Etrange sentiment que de revenir dans la même ville, à la même saison, pour la même raison. Ne voir de Nantes que la douceur pluvieuse de ses hivers. Ne rien connaître de ses printemps ventés ou des feuilles rousses de ses parcs. Et se dire tout de même: "Qu'est-ce qui n'est plus là? Telle boutique? Tel restaurant?" Sûrement pas le château, la cathédrale, le passage Pommeraye cher à Jacques Demy, le théâtre Graslin et son étrange fronton à la gloire de Louis XVI.
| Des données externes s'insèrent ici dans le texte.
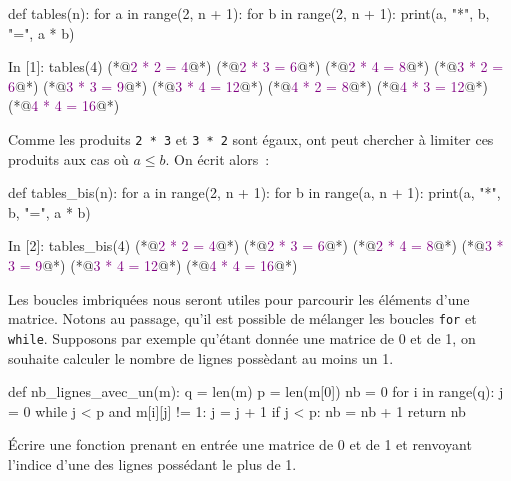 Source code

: \documentclass{magnolia}
\begin{document}
\begin{pythoncodeline}
def tables(n):
    for a in range(2, n + 1):
        for b in range(2, n + 1):
            print(a, "*", b, "=", a * b)
\end{pythoncodeline}
\begin{pythoncode}
In [1]: tables(4)
(*@\textcolor{purple}{2 * 2 = 4}@*)
(*@\textcolor{purple}{2 * 3 = 6}@*)
(*@\textcolor{purple}{2 * 4 = 8}@*)
(*@\textcolor{purple}{3 * 2 = 6}@*)
(*@\textcolor{purple}{3 * 3 = 9}@*)
(*@\textcolor{purple}{3 * 4 = 12}@*)
(*@\textcolor{purple}{4 * 2 = 8}@*)
(*@\textcolor{purple}{4 * 3 = 12}@*)
(*@\textcolor{purple}{4 * 4 = 16}@*)
\end{pythoncode}
Comme les produits \verb!2 * 3! et \verb!3 * 2! sont égaux, ont peut chercher à limiter
ces produits aux cas où $a \leq b$. On écrit alors~:
\begin{pythoncodeline}
def tables_bis(n):
    for a in range(2, n + 1):
        for b in range(a, n + 1):
            print(a, "*", b, "=", a * b)
\end{pythoncodeline}
\begin{pythoncode}
In [2]: tables_bis(4)
(*@\textcolor{purple}{2 * 2 = 4}@*)
(*@\textcolor{purple}{2 * 3 = 6}@*)
(*@\textcolor{purple}{2 * 4 = 8}@*)
(*@\textcolor{purple}{3 * 3 = 9}@*)
(*@\textcolor{purple}{3 * 4 = 12}@*)
(*@\textcolor{purple}{4 * 4 = 16}@*)
\end{pythoncode}

Les boucles imbriquées nous seront utiles pour parcourir les éléments d'une matrice. Notons au
passage, qu'il est possible de mélanger les boucles \verb!for! et \verb!while!.
Supposons par exemple qu'étant donnée une matrice de 0 et de 1, on souhaite calculer le
nombre de lignes possèdant au moins un 1.

\begin{pythoncodeline}
def nb_lignes_avec_un(m):
    q = len(m)
    p = len(m[0])
    nb = 0
    for i in range(q):
        j = 0
        while j < p and m[i][j] != 1:
            j = j + 1
        if j < p:
            nb = nb + 1
    return nb
\end{pythoncodeline}

\begin{exoUnique}
\exo Écrire une fonction prenant en entrée une matrice de 0 et de 1
  et renvoyant l'indice d'une des lignes possédant le plus de 1.
\end{exoUnique}


\end{document}
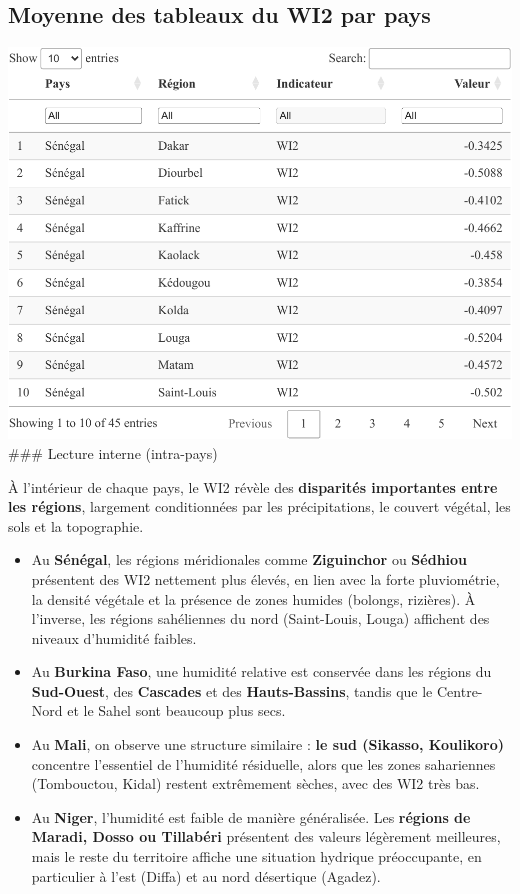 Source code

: \documentclass[
]{book}
\begin{document}
\subsection{Moyenne des tableaux du WI2 par pays}\label{moyenne-des-tableaux-du-wi2-par-pays}

\includegraphics{Atlas-Spectral-Sahel_files/figure-latex/wi2-table-1.pdf}
\#\#\# Lecture interne (intra-pays)

À l'intérieur de chaque pays, le WI2 révèle des \textbf{disparités importantes entre les régions}, largement conditionnées par les précipitations, le couvert végétal, les sols et la topographie.

\begin{itemize}
\item
  Au \textbf{Sénégal}, les régions méridionales comme \textbf{Ziguinchor} ou \textbf{Sédhiou} présentent des WI2 nettement plus élevés, en lien avec la forte pluviométrie, la densité végétale et la présence de zones humides (bolongs, rizières). À l'inverse, les régions sahéliennes du nord (Saint-Louis, Louga) affichent des niveaux d'humidité faibles.
\item
  Au \textbf{Burkina Faso}, une humidité relative est conservée dans les régions du \textbf{Sud-Ouest}, des \textbf{Cascades} et des \textbf{Hauts-Bassins}, tandis que le Centre-Nord et le Sahel sont beaucoup plus secs.
\item
  Au \textbf{Mali}, on observe une structure similaire : \textbf{le sud (Sikasso, Koulikoro)} concentre l'essentiel de l'humidité résiduelle, alors que les zones sahariennes (Tombouctou, Kidal) restent extrêmement sèches, avec des WI2 très bas.
\item
  Au \textbf{Niger}, l'humidité est faible de manière généralisée. Les \textbf{régions de Maradi, Dosso ou Tillabéri} présentent des valeurs légèrement meilleures, mais le reste du territoire affiche une situation hydrique préoccupante, en particulier à l'est (Diffa) et au nord désertique (Agadez).
\end{itemize}
\end{document}

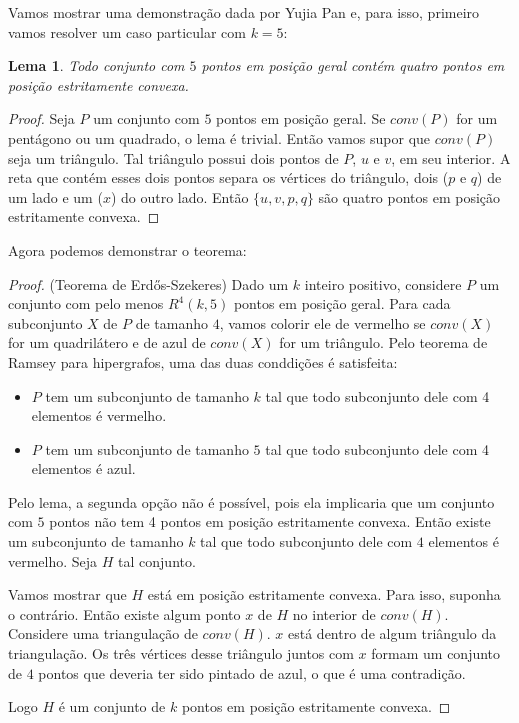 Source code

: \documentclass[a4paper]{book}
\newtheorem{lema}{Lema}
\begin{document}
Vamos mostrar uma demonstração dada por Yujia Pan\cite{ES} e, para isso, primeiro vamos resolver um caso particular com $k=5$:
\begin{lema}
    Todo conjunto com $5$ pontos em posição geral contém quatro pontos em posição estritamente convexa.
\end{lema}
\begin{proof}
    Seja $P$ um conjunto com $5$ pontos em posição geral. Se $conv(P)$ for um pentágono ou um quadrado, o lema é trivial.
    Então vamos supor que $conv(P)$ seja um triângulo. Tal triângulo possui dois pontos de $P$, $u$ e $v$, em seu interior. A reta que contém esses dois pontos separa os vértices do triângulo, dois ($p$ e $q$) de um lado e um ($x$) do outro lado. Então $\{u,v,p,q\}$ são quatro pontos em posição estritamente convexa.
\end{proof}

Agora podemos demonstrar o teorema:
\begin{proof}(Teorema de Erd\H os-Szekeres)
    Dado um $k$ inteiro positivo, considere $P$ um conjunto com pelo menos $R^4(k,5)$ pontos em posição geral. Para cada subconjunto $X$ de $P$ de tamanho $4$, vamos colorir ele de vermelho se $conv(X)$ for um quadrilátero e de azul de $conv(X)$ for um triângulo. Pelo teorema de Ramsey para hipergrafos, uma das duas conddições é satisfeita:
    \begin{itemize}
        \item $P$ tem um subconjunto de tamanho $k$ tal que todo subconjunto dele com 4 elementos é vermelho.
        \item $P$ tem um subconjunto de tamanho $5$ tal que todo subconjunto dele com 4 elementos é azul.
    \end{itemize}
    Pelo lema, a segunda opção não é possível, pois ela implicaria que um conjunto com $5$ pontos não tem 4 pontos em posição estritamente convexa. Então existe um subconjunto de tamanho $k$ tal que todo subconjunto dele com $4$ elementos é vermelho. Seja $H$ tal conjunto.

    Vamos mostrar que $H$ está em posição estritamente convexa. Para isso, suponha o contrário. Então existe algum ponto $x$ de $H$ no interior de $conv(H)$. Considere uma triangulação de $conv(H)$. $x$ está dentro de algum triângulo da triangulação. Os três vértices desse triângulo juntos com $x$ formam um conjunto de $4$ pontos que deveria ter sido pintado de azul, o que é uma contradição.

    Logo $H$ é um conjunto de $k$ pontos em posição estritamente convexa.
\end{proof}
\end{document}
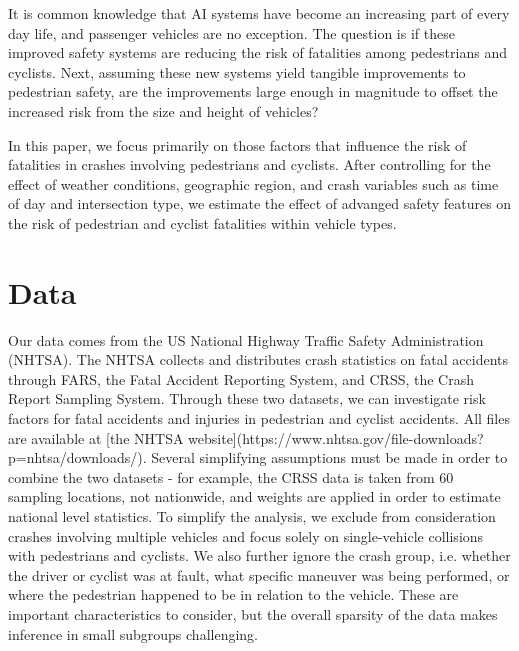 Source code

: \documentclass[12pt]{article}
\begin{document}
It is common knowledge that AI systems have become an increasing part of every day life, and passenger
vehicles are no exception. The question is if these improved safety systems are reducing the risk of fatalities
among pedestrians and cyclists. Next, assuming these new systems yield tangible improvements to pedestrian safety,
are the improvements large enough in magnitude to offset the increased risk from the size and height of vehicles?

In this paper, we focus primarily on those factors that influence the risk of fatalities in crashes involving pedestrians
and cyclists. After controlling for the effect of weather conditions,
geographic region, and crash variables such as time of day and intersection type, we estimate the effect
of advanged safety features on the risk of pedestrian and cyclist fatalities within vehicle types.


\section{Data}

Our data comes from the US National Highway Traffic Safety Administration (NHTSA). The NHTSA collects and distributes
crash statistics on fatal accidents through FARS, the Fatal Accident Reporting System, and CRSS, the Crash Report
Sampling System. Through these two datasets, we can investigate risk factors for fatal accidents and injuries in
pedestrian and cyclist accidents. All files are available at
[the NHTSA website](https://www.nhtsa.gov/file-downloads?p=nhtsa/downloads/). Several simplifying assumptions must be
made in order to combine the two datasets - for example, the CRSS data is taken from 60 sampling locations, not
nationwide, and weights are applied in order to estimate national level
statistics\cite{national_highway_traffic_safety_administration_crash_nodate}.  To simplify the analysis, we exclude
from consideration crashes involving multiple vehicles and focus solely on single-vehicle collisions with pedestrians
and cyclists. We also further ignore the crash group, i.e. whether the driver or cyclist was at fault, what
specific maneuver was being performed, or where the pedestrian happened to be in relation to the vehicle. These are
important characteristics to consider, but the overall sparsity of the data makes inference in small subgroups
challenging.

\end{document}
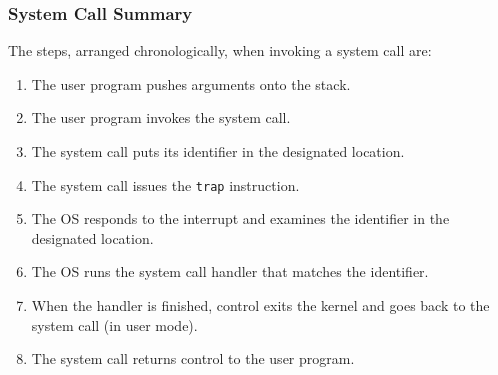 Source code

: \begin{frame}
	\frametitle{System Call Summary}

	The steps, arranged chronologically, when invoking a system call are:
	\begin{enumerate}
		\item The user program pushes arguments onto the stack.
		\item The user program invokes the system call.
		\item The system call puts its identifier in the designated location.
		\item The system call issues the \texttt{trap} instruction.
		\item The OS responds to the interrupt and examines the identifier in the designated location.
		\item The OS runs the system call handler that matches the identifier.
		\item When the handler is finished, control exits the kernel and goes back to the system call (in user mode).
		\item The system call returns control to the user program.

	\end{enumerate}


\end{frame}








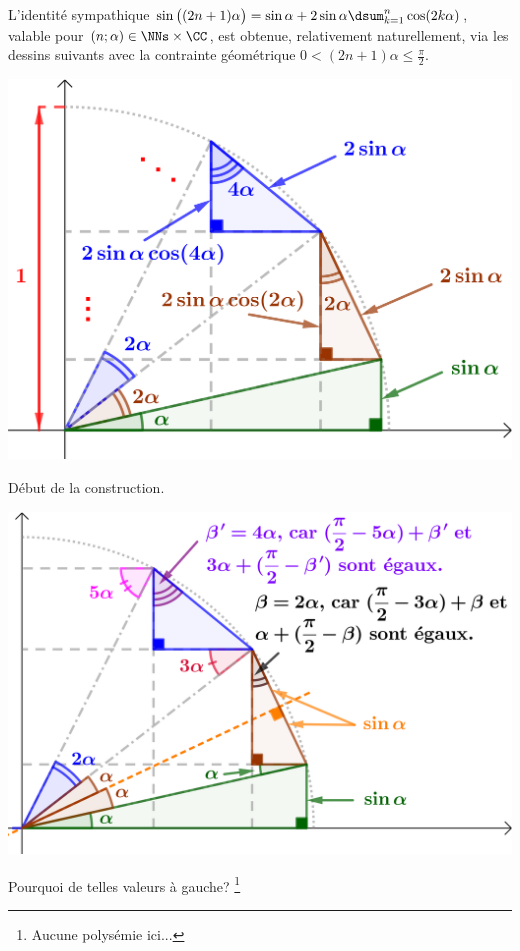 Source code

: \begin{example}
    L'identité sympathique
    $ \sin \big( (2n+1) \alpha \big)
    = \sin \alpha
    + 2 \sin \alpha \dsum_{k=1}^{n} \cos ( 2k \alpha )$,
    valable pour $(n ; \alpha) \in \NNs \times \CC$,
    est obtenue, relativement naturellement, via les dessins suivants avec la contrainte géométrique $0 < (2n +1) \alpha \leq \frac{\pi}{2}$.
	
	
	\begin{multicols}{2}
	\small\itshape
	\begin{center}
		\includegraphics[scale=.75]{tricky-trigo-sum.png}
		
		\smallskip
		Début de la construction.

		\includegraphics[scale=.75]{tricky-trigo-sum-why.png}
		
		\smallskip
		Pourquoi de telles valeurs à gauche?%
		\footnote{
		    Aucune polysémie ici...
		}
	\end{center}
	\end{multicols}
\end{example}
Mais voilà que le cours qui, depuis la gare, rejoint le centre ville, a été transformé en une belle promenade piétonne où roulent quelques cyclistes au milieu des fontaines quand, à la nuit, s'y éclairent les hôtels Louis XV de l'île Feydeau. Et, près de la Cité des Congrès, les murs lumineux dont une grande banque est le mécène tranchent l'avenue qui mène à l'ancienne usine de petits beurres. Entre mes deux saisons d'hiver Nantes a donc changé. Déjà, l'an dernier, la place Graslin, au coeur de la ville, avait été rendue aux piétons et au silence.

CES JAPONAIS DE FRANCE QUI PARLENT SI BIEN FRANCAIS

Mardi soir, dans un excellent restaurant terre et mer, dînait une table franco-japonaise, avec quelques-uns de ces japonais en France qui parlent si bien français. Celle qui parlait le mieux, j'ai cru la reconnaître, surtout quand, se levant, elle a harnaché son violon comme sac à dos, un violon couvert de stickers telles les malles-cabines aux étiquettes de grands hôtels des voyageuses riches des années 30: Sayaka Shoji, qui va jouer ici une dizaine de fois "Les quatre saisons" de Vivaldi, tube absolu. Mais malgré son talent je n'irai pas l'écouter.

RICHARD GALLIANO

J'ai choisi une autre option: Richard Galliano et son quintette à cordes. Il faut les citer, ces cordes: Bertrand Cervera, Saskia Lethiec, les violonistes, Jean-Paul Minali-Bella à l'alto, le contrebassiste Sylvain Le Provost et Eric Levionnois au violoncelle, dont le fils a le même talent. Ils jouaient de Vivaldi "L'hiver" et "L'été" et d'Astor Piazzolla "L'automne" et "Le printemps". Car Piazzolla, le maître du bandonéon, a écrit "Les quatre saisons de Buenos Aires". Moins tranchées, les saisons portègnes, et bien plus mélancoliques, comme un état d'urgence. Galliano, avec son accordéon de 13 kilos ("l'équivalent de trente violons", sourit-il) y est comme chez lui. Dans Vivaldi, il prend la partie du violon solo.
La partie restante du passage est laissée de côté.